Among the records that follow, find each line holding the word "games" and copy it.

- **Supplied material**
•••
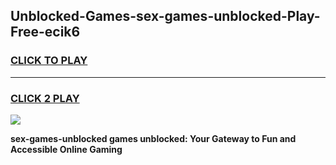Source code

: 
## Unblocked-Games-sex-games-unblocked-Play-Free-ecik6
<h3>
<a href="https://premium76.site?title=sex-games-unblocked&ref=21A">CLICK TO PLAY</a></h3>
<hr>

<h3>
<a href="https://premium76.site?title=sex-games-unblocked&ref=21A">CLICK 2 PLAY</a>
  
</h3>

<a href="https://premium76.site?title=sex-games-unblocked&ref=21A"><img src="https://clearcache.store/games.png"></a>


**sex-games-unblocked games unblocked: Your Gateway to Fun and Accessible Online Gaming**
•••
- **Exercise solution**
## Unblocked-Games-sex-games-unblocked-Play-Free-ecik6
<a href="https://premium76.site?title=sex-games-unblocked&ref=21A">CLICK TO PLAY</a></h3>
<a href="https://premium76.site?title=sex-games-unblocked&ref=21A">CLICK 2 PLAY</a>
<a href="https://premium76.site?title=sex-games-unblocked&ref=21A"><img src="https://clearcache.store/games.png"></a>
**sex-games-unblocked games unblocked: Your Gateway to Fun and Accessible Online Gaming**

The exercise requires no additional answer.